EMMA is a physics-informed multimodal framework that recovers all identifiable dynamical parameters of a system directly from raw video, audio, and image-based time-series observations. Unlike prior video-only approaches that struggle with occluded states, hidden actuation inputs, and assumptions about known initial conditions, EMMA performs joint inference of explicit parameters, implicit dynamical components, and calibration invariants within a unified continuous-time model.

The user supplies the parametric structure of the governing ODE; EMMA solves the inverse problem of recovering its parameters, along with any latent forcing and invariants, from multimodal observations.

Key contributions

• Multi-modal dynamical parameter extraction from video, audio, and time-series reconstructed from visual charts.
• Recovery under unobserved forcing inputs by inferring latent actuation (e.g. wheel speed) from audio.
• Estimation of implicit dynamics associated with unmeasured physical effects (e.g. frictional drag).
• Invariant calibration from raw video, eliminating assumptions about known initial conditions or coordinate frames.
• Extensive validation on 100+ scenarios: Delfys benchmark (75 videos), real-world rover and quadrotor, and simulation charts.

Architecture

EMMA follows a three-step pipeline: Sense · Learn · Verify.

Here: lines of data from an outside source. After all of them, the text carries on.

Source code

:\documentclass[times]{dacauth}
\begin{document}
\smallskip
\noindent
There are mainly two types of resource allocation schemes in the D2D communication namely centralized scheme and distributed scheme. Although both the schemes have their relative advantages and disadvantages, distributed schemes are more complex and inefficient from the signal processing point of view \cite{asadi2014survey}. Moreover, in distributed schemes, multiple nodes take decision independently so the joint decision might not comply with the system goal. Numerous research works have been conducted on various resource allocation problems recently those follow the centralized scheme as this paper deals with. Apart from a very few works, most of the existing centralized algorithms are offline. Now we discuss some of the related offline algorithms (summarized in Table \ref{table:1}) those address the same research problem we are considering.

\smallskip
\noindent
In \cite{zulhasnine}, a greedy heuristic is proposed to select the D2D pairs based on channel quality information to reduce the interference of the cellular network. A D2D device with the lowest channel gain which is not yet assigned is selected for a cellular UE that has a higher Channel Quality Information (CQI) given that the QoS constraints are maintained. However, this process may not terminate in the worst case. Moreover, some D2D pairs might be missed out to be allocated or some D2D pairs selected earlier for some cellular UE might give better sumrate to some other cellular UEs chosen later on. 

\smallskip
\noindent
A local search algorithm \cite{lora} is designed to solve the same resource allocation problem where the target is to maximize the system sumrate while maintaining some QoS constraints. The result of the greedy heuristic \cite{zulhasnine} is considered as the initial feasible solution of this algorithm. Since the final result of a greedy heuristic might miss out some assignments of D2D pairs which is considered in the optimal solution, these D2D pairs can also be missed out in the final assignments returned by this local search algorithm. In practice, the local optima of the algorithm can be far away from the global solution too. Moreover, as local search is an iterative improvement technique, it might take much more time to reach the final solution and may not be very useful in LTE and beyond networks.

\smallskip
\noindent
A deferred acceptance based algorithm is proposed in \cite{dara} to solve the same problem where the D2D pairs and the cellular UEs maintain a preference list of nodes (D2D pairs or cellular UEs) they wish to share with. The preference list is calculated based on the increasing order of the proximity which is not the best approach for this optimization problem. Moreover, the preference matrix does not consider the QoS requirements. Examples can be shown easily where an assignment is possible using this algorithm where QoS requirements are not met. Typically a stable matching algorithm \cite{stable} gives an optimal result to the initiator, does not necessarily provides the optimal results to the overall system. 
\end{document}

1. Sense. Video, audio, and chart images are converted into time-aligned signals through modality-specific pipelines.
2. Learn. A Liquid Time-Constant (LTC) network models the system's latent dynamics in continuous time.
3. Verify. A differentiable ODE solver simulates the recovered parameters and checks them against the observations under a physics-informed loss.

Results

EMMA delivers accurate multi-parameter recovery across diverse physical systems. Full tables and ablations are in the paper.

System	Parameters recovered	EMMA error	Best baseline
Pendulum (90 cm)	Length L, damping τ	L = 0.86 ± 0.07 m (GT 0.90)	Delfys, PySINDy
Torricelli (med.)	Drainage k	0.0132 ± 0.0008 (GT 0.0128)	matches Delfys
Sliding block (med.)	Angle α, friction μ	α = 24.72°, μ = 0.205 (GT 25°, 0.20)	Delfys, PySINDy
LED decay (med.)	γ	0.91 ± 0.0 (GT 0.92)	matches Delfys
Rover	9 params (5 with known ground truth)	8.8 % ± 1.7 % mean error	first work under hidden forcing
Quadrotor	12 params (7 with known ground truth)	15.9 % ± 7.4 % mean error	first work under hidden forcing
Simulation charts	Lotka-Volterra, Lorenz, F8 Crusader, HIV, AID	>10× lower error than PySINDy on implicit dynamics	PySINDy

Compared against PAIG, NIRPI, and Delfys on the video benchmarks and PySINDy on the chart-based simulations.

Supported systems

Category	Systems
Delfys benchmark	Pendulum, Torricelli drainage, Sliding block, LED decay, Free fall
Real-world platforms	Differential-drive rover (9 params), 6-DoF quadrotor (12 params)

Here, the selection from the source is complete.